Some people did. On Thursday, D.C. resident Alia Awadallah posted to Twitter, saying she had seen dozens of men on dating apps who had clearly been involved in the attempted insurrection.

“Is that info useful at all for law enforcement?” she wrote. She later tweeted that she was on hold with the FBI and the police and added, “Everyone get on the apps and start screenshotting.”

The FBI did not respond to questions about whether it has received dating app profiles on its tip line or if it is monitoring dating apps.

A spokesperson for Bumble says it prohibits any content encouraging illegal activity, including terrorism. The spokesperson added that Bumble has taken action on any account that has violated this policy and is removing any users confirmed to be participants in the attack on the Capitol.

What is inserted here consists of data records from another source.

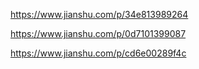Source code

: https://www.jianshu.com/p/34e813989264

https://www.jianshu.com/p/0d7101399087

https://www.jianshu.com/p/cd6e00289f4c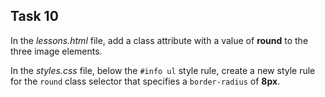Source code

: ## Task 10
In the *lessons.html* file, add a class attribute with a value of **round** to the three image elements.

In the *styles.css* file, below the `#info ul` style rule, create a new style rule for the `round` class selector that specifies a `border-radius` of **8px**. 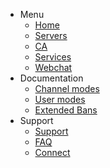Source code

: - Menu
    - [Home](/)
    - [Servers](/servers)
    - [CA](/ca)
    - [Services](/services)
    - [Webchat](/webchat)
- Documentation
    - [Channel modes](/cmodes)
    - [User modes](/umodes)
    - [Extended Bans](/extban)
- Support
    - [Support](/support)
    - [FAQ](/faq)
    - [Connect](/connect)
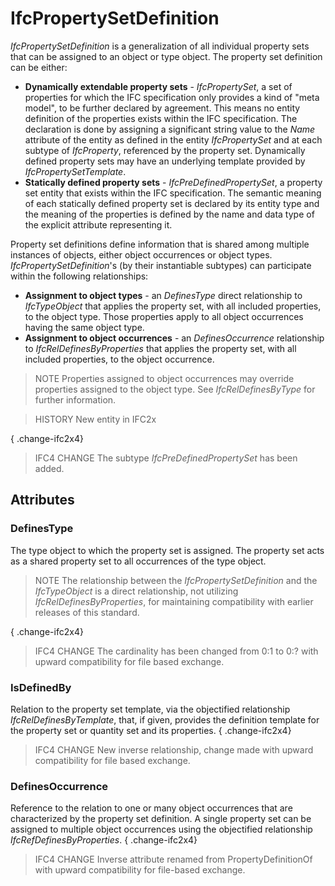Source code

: # IfcPropertySetDefinition

_IfcPropertySetDefinition_ is a generalization of all individual property sets that can be assigned to an object or type object. The property set definition can be either:

* **Dynamically extendable property sets** - _IfcPropertySet_, a set of properties for which the IFC specification only provides a kind of "meta model", to be further declared by agreement. This means no entity definition of the properties exists within the IFC specification. The declaration is done by assigning a significant string value to the _Name_ attribute of the entity as defined in the entity _IfcPropertySet_ and at each subtype of _IfcProperty_, referenced by the property set. Dynamically defined property sets may have an underlying template provided by _IfcPropertySetTemplate_.
* **Statically defined property sets** - _IfcPreDefinedPropertySet_, a property set entity that exists within the IFC specification. The semantic meaning of each statically defined property set is declared by its entity type and the meaning of the properties is defined by the name and data type of the explicit attribute representing it.

Property set definitions define information that is shared among multiple instances of objects, either object occurrences or object types. _IfcPropertySetDefinition_'s (by their instantiable subtypes) can participate within the following relationships:

* **Assignment to object types** - an _DefinesType_ direct relationship to _IfcTypeObject_ that applies the property set, with all included properties, to the object type. Those properties apply to all object occurrences having the same object type.
* **Assignment to object occurrences** - an _DefinesOccurrence_ relationship to _IfcRelDefinesByProperties_ that applies the property set, with all included properties, to the object occurrence.

> NOTE  Properties assigned to object occurrences may override properties assigned to the object type. See _IfcRelDefinesByType_ for further information.

> HISTORY  New entity in IFC2x

{ .change-ifc2x4}
> IFC4 CHANGE  The subtype _IfcPreDefinedPropertySet_ has been added.

## Attributes

### DefinesType
The type object to which the property set is assigned. The property set acts as a shared property set to all occurrences of the type object.
> NOTE  The relationship between the _IfcPropertySetDefinition_ and the _IfcTypeObject_ is a direct relationship, not utilizing _IfcRelDefinesByProperties_, for maintaining compatibility with earlier releases of this standard.

{ .change-ifc2x4}
> IFC4 CHANGE  The cardinality has been changed from 0:1 to 0:? with upward compatibility for file based exchange.

### IsDefinedBy
Relation to the property set template, via the objectified relationship _IfcRelDefinesByTemplate_, that, if given, provides the definition template for the property set or quantity set and its properties. 
{ .change-ifc2x4}
> IFC4 CHANGE  New inverse relationship, change made with upward compatibility for file based exchange.

### DefinesOccurrence
Reference to the relation to one or many object occurrences that are characterized by the property set definition. A single property set can be assigned to multiple object occurrences using the objectified relationship _IfcRefDefinesByProperties_.
{ .change-ifc2x4}
> IFC4 CHANGE Inverse attribute renamed from PropertyDefinitionOf with upward compatibility for file-based exchange.

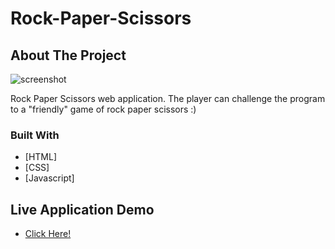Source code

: # Rock-Paper-Scissors




## About The Project
![screenshot](https://www.gabe-dev.com/images/rps.png)

Rock Paper Scissors web application. The player can challenge the program to a "friendly" game of rock paper scissors :)


### Built With

* [HTML]
* [CSS]
* [Javascript]

## Live Application Demo

* [Click Here!](https://hopeful-bhaskara-3cde7b.netlify.app/)
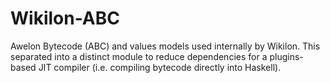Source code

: 
# Wikilon-ABC

Awelon Bytecode (ABC) and values models used internally by Wikilon. This separated into a distinct module to reduce dependencies for a plugins-based JIT compiler (i.e. compiling bytecode directly into Haskell). 


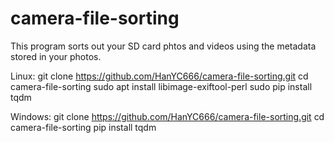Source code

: # camera-file-sorting
This program sorts out your SD card phtos and videos using the metadata stored in your photos.

Linux:
git clone https://github.com/HanYC666/camera-file-sorting.git
cd camera-file-sorting
sudo apt install libimage-exiftool-perl
sudo pip install tqdm

Windows:
git clone https://github.com/HanYC666/camera-file-sorting.git
cd camera-file-sorting
pip install tqdm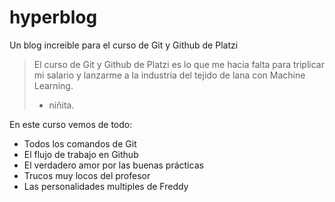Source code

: # hyperblog
Un blog increible para el curso de Git y Github de Platzi
>El curso de Git y Github de Platzi es lo que me hacia falta para triplicar mi salario y lanzarme a la industria del tejido de lana con Machine Learning.
> - ni&ntilde;ita.

En este curso vemos de todo:
* Todos los comandos de Git
* El flujo de trabajo en Github
*	El verdadero amor por las buenas pr&aacute;cticas
*	Trucos muy locos del profesor
* Las personalidades multiples de Freddy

In a statement, a spokesperson for Tinder said, “Our Community Guidelines do not allow any content that promotes, advocates for, or condones hatred, or violence against individuals and we remove any account associated with such activity. This includes any individuals identified as taking part in last week’s attack on the U.S. Capitol.”

Lindsay, a 33-year-old D.C. resident who is being identified by her first name because she fears professional consequences for speaking about politics, says she decided to remove most of her identifying information from Bumble, including her alma mater, upon seeing pro-Trump profiles.

She also added a disclaimer to her bio: “If you’re still part of the Trump cult, then I think you’re pathetic, and we will have nothing in common.”

Taking that action, she says, made her feel a little better. As she puts it: “I knew I was going to left-swipe all of these people and I just wanted to make sure that I got a little dig in.”

What happened at the Capitol was ‘pure White male privilege’

Lindsay says she isn’t against seeing Trump supporters on dating apps, but she is incensed by what they represented by coming to the District on Wednesday. In fact, she says, she’s dated conservative men before, but she sees those who participated in the riots differently.

“I’m just mad that people are so blindly following someone who has no interest in anything except for his own benefit,” she says. “I think a lot of us really just are still blown away that people can’t see what’s right in front of them, and all the implications of what they’re doing.”

Cavallero says seeing the pro-Trump profiles was offensive. “They caused a lot of pain for people in my community,” she says.

On Wednesday night, D.C. officials issued a 6 p.m. curfew and Mayor Muriel E. Bowser (D) appealed to residents to stay home. “I think often people who come to D.C., they don’t think about the fact that people actually live here, they work here,” she says. The fact that rioters came to D.C., a majority-liberal city, caused destruction and then tried to find someone for sex, she says, is “audacious.”

Goodman says she didn’t hear back from Bumble when she reported some of the profiles she saw, including “Sebastian” and the man in the T-shirt. As a single woman dating in D.C., she says, the whole experience was deflating. But taking action in her own way allowed her to regain some sense of retribution, she says. She took videos and screenshots and sent them to her friends.

With rumblings of more pro-Trump demonstrations already being reignited online, D.C. residents are bracing for more potential disturbances or violence in the run-up to Inauguration Day on Jan. 20.

As Goodman puts it: “It’s just … trying to protect my female friends, you know, let them know that these people are still in town.”